Gesture recognition methodologies are usually divided into two categories: static or dynamic [6]. Static gestures are those that only require the processing of a single image at the input of the classifier, the advantage of this approach is the lower computational cost. Dynamic gestures require the processing of image sequences and more complex gesture recognition approaches. In the literature, we can find several recognition methodologies based on supervised and unsupervised learning. We can cite some examples, such as neural networks [79], convolutional neural networks [10], support vector machines (SVM) [11, 12], nearest neighbours [13], graphs [14], distributed locally linear embeddings [15], and others [16].

Otiniano-Rodríguez et al. [12] present a methodology in which the features of gesture images are extracted through Hu and Zernike moments, while an SVM is used for classification. Another method is the use of neural networks to classify the data extracted from the images, as presented by the authors Tolba et al. [8], in which a special type of neural network is used, called learning vector quantization. The project from Nguyen et al. [9] was defined by principal component analysis (PCA) to select the best attributes and a neural network for classification. Oyedotun and Khashman [10] presented a methodology that uses several image processing operations to extract the shape of the hand and use it as input to compare two methods of classification: convolutional neural networks and stacked denoising autoencoder. Chevtchenko et al. [17] propose a method that uses Gabor features, Zernike moments, Hu moments, and contour-based descriptors to improve the features fed to the CNN, which is defined by feature fusion-based convolutional neural network (FFCNN). Ranga et al. [18] used hybrid discrete wavelet transform-Gabor filter to extract the features and tests with different classifiers, adding a comparison with a CNN architecture.

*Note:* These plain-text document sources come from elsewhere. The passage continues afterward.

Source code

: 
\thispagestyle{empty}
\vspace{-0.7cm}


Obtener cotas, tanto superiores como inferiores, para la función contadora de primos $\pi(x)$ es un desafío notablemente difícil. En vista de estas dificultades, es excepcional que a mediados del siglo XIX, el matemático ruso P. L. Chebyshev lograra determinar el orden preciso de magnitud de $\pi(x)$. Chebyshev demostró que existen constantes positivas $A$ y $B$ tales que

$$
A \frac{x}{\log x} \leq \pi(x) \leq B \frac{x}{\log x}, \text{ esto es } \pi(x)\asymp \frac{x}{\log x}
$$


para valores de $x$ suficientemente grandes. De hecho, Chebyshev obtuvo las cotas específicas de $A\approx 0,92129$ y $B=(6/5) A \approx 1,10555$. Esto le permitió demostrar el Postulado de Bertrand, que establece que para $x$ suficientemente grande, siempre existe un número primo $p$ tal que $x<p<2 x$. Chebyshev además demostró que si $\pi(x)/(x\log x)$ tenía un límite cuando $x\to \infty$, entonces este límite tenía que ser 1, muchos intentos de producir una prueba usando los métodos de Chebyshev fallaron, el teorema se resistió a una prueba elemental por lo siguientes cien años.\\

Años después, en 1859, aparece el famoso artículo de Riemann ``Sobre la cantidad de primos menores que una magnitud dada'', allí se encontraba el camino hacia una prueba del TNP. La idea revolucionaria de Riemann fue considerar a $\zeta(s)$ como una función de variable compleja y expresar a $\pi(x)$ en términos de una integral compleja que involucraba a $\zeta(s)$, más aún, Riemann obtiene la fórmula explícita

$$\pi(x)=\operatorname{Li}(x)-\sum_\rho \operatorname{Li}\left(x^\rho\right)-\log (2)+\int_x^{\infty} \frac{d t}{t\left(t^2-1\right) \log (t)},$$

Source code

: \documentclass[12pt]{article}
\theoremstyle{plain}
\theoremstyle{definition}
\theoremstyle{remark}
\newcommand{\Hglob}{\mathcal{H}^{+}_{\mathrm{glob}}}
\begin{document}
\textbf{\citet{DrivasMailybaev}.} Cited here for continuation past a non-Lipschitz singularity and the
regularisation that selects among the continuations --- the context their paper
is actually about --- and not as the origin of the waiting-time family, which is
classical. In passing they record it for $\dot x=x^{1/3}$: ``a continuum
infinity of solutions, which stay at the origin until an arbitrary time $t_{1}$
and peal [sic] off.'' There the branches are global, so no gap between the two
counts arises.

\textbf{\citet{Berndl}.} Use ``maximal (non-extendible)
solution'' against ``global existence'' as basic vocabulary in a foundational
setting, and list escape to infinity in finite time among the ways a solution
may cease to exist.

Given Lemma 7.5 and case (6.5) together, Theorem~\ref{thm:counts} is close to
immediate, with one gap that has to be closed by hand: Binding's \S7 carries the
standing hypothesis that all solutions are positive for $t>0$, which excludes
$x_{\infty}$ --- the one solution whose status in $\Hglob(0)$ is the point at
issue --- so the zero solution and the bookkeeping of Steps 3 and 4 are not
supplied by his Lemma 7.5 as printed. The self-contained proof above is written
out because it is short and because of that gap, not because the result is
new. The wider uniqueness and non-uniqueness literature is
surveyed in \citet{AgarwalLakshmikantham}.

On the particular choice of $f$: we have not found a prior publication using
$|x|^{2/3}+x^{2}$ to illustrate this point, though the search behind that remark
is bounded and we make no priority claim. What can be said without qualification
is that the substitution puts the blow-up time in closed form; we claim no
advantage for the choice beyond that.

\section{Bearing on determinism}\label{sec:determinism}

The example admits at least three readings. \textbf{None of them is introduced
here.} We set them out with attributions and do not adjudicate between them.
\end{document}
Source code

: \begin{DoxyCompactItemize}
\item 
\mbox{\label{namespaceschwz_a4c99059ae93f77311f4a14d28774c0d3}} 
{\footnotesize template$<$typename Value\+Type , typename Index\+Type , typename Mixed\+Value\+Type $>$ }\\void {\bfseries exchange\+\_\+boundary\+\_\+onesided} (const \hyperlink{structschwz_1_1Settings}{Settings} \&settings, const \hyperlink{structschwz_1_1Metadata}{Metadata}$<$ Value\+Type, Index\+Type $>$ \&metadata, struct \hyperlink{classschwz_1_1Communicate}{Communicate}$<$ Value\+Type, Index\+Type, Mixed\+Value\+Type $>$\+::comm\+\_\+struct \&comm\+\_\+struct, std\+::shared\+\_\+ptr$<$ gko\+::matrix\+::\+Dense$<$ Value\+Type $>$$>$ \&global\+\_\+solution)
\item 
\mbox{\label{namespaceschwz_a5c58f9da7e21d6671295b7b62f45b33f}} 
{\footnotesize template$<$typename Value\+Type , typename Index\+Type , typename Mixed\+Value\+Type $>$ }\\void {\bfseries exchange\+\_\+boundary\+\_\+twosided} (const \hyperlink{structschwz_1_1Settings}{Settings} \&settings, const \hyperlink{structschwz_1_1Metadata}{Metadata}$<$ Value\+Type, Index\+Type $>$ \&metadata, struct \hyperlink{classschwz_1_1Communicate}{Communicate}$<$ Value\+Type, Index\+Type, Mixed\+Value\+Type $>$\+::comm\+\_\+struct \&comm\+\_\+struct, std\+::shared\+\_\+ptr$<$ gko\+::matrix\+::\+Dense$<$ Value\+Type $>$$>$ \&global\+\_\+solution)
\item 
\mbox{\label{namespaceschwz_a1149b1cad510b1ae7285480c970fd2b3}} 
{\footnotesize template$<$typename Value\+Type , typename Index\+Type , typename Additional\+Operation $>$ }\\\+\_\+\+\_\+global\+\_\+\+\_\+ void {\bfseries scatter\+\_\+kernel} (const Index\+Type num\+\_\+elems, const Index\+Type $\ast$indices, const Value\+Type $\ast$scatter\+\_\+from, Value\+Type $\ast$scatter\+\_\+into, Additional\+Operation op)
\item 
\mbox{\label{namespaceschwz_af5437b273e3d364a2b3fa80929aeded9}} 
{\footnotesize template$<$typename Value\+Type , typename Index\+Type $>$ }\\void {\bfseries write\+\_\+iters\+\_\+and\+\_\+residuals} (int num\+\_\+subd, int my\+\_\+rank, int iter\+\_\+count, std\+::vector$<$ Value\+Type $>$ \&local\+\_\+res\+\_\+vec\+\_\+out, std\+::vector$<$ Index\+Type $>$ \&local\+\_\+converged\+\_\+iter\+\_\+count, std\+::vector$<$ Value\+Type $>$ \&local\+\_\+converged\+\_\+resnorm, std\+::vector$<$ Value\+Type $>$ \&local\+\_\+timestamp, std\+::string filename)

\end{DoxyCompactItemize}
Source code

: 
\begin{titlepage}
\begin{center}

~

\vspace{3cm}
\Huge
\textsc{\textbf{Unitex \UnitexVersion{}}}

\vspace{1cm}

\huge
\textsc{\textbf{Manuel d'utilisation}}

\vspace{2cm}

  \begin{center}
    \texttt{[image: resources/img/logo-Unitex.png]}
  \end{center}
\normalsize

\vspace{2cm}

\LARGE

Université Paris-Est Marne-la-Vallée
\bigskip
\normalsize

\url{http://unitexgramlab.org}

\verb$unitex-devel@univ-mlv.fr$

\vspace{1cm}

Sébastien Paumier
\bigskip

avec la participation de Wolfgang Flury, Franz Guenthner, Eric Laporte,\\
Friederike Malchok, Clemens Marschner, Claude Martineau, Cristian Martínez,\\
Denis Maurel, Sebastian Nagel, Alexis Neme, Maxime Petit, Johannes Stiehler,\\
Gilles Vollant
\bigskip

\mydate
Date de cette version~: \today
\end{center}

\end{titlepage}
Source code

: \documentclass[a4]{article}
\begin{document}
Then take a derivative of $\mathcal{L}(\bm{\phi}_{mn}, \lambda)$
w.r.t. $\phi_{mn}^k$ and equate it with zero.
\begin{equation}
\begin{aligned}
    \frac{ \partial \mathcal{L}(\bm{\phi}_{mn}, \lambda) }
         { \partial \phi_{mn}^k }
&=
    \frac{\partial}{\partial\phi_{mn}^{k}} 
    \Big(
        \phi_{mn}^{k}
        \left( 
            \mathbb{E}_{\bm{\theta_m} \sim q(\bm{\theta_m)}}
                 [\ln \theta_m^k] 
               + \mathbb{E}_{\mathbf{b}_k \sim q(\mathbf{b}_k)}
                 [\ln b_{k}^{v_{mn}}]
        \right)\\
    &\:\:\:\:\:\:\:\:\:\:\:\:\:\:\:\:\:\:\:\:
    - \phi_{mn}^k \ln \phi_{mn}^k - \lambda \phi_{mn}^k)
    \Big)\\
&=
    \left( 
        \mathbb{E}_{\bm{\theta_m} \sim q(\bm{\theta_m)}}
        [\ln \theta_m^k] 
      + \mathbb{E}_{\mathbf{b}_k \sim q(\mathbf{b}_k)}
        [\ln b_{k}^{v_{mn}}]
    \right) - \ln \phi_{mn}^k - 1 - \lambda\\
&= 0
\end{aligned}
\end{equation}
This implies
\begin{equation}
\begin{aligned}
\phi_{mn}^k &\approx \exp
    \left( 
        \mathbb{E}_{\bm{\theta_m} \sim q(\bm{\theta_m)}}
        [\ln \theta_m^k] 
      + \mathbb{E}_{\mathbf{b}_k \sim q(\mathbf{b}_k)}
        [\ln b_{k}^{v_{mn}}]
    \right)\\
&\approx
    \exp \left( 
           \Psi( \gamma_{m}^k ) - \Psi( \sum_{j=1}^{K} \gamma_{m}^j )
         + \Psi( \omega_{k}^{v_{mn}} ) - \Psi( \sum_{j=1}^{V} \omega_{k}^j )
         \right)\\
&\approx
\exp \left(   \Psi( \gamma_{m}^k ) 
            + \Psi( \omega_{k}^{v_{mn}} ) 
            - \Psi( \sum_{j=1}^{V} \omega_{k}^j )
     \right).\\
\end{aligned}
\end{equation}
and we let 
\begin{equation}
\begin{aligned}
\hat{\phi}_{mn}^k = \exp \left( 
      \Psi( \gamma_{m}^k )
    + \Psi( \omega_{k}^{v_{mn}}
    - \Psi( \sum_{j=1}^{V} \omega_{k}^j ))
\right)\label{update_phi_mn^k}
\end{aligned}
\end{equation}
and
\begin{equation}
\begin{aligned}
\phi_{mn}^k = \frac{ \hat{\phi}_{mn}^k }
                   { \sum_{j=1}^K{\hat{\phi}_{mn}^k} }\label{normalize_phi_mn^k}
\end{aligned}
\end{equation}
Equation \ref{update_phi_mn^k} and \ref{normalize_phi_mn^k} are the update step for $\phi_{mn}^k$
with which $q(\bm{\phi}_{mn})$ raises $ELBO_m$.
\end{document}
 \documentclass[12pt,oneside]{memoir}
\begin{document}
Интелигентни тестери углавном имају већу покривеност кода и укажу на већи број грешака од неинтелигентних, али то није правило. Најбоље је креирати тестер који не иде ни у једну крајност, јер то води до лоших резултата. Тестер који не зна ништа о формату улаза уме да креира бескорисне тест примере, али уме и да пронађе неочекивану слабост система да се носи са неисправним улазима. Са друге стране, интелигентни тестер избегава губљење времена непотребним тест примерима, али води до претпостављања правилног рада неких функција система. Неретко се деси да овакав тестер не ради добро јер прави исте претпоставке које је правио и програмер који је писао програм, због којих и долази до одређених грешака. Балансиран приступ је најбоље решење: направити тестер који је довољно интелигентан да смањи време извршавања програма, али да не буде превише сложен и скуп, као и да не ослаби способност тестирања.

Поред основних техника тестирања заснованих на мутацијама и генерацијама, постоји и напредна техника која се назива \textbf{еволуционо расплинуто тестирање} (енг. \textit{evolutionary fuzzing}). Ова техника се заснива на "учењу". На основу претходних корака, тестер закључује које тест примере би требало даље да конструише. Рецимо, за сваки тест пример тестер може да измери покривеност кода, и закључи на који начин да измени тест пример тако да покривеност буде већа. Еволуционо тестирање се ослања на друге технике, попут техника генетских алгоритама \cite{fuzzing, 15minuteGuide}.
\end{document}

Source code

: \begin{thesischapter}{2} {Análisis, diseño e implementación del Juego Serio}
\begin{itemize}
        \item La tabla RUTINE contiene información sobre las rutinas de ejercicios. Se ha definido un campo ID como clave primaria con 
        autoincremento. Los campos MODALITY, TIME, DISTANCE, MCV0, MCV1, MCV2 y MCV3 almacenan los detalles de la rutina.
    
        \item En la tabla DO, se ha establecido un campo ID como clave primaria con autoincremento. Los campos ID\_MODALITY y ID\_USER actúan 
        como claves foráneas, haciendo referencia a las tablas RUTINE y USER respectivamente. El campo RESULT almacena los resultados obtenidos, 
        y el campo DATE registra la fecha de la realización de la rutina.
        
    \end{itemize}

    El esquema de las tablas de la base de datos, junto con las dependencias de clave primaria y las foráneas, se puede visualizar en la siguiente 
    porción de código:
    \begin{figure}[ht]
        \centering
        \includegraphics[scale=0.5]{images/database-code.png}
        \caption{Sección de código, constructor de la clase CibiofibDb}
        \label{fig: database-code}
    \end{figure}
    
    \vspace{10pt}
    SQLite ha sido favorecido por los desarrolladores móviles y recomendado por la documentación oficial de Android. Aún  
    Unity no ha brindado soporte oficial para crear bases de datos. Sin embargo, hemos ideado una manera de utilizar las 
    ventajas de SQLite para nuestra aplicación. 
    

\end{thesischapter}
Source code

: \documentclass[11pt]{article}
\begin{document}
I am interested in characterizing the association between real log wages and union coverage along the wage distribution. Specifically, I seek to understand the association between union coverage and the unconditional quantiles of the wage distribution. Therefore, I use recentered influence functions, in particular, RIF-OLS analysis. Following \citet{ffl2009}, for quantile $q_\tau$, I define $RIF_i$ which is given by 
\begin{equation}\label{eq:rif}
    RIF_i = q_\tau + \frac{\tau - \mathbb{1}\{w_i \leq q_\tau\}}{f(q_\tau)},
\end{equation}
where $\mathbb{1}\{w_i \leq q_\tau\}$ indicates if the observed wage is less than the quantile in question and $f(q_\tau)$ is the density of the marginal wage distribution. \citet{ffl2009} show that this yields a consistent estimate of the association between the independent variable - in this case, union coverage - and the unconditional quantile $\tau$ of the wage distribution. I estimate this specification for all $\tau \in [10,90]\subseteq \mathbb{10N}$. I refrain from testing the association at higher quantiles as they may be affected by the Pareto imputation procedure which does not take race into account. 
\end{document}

In this work, we used two image bases of 24 gestures, some segmentation techniques and the use of convolutional neural networks (CNNs) for classification. Thus, with the proposed methodology, we demonstrated that with simple architectures of convolutional neural networks, it is possible to achieve excellent results for static gesture classification. We compared the proposed architectures with other existing networks in the literature and other gesture recognition methodologies. In the next sections, we present a brief description of the techniques we used, our proposed methodology, and the experiments we carried out. The final sections of this work show the results we obtained, a discussion and comparison with other works and, lastly, our conclusions and perspectives for future work.

2. Materials and Methods

This section discusses the techniques used in this work for image processing and data classification. In order to perform the training of a classifier, it is necessary to extract data. Besides, when dealing with images, it is important to extract features only from the regions of interest. Segmentation techniques, filters, and morphological operations are applied to enhance the relevant details to a particular application. With the use of convolutional neural networks, it is not necessary to extract feature vectors from the images since the input of this type of network is the image itself. With these considerations, a good preprocessing phase should separate well important image features from noise.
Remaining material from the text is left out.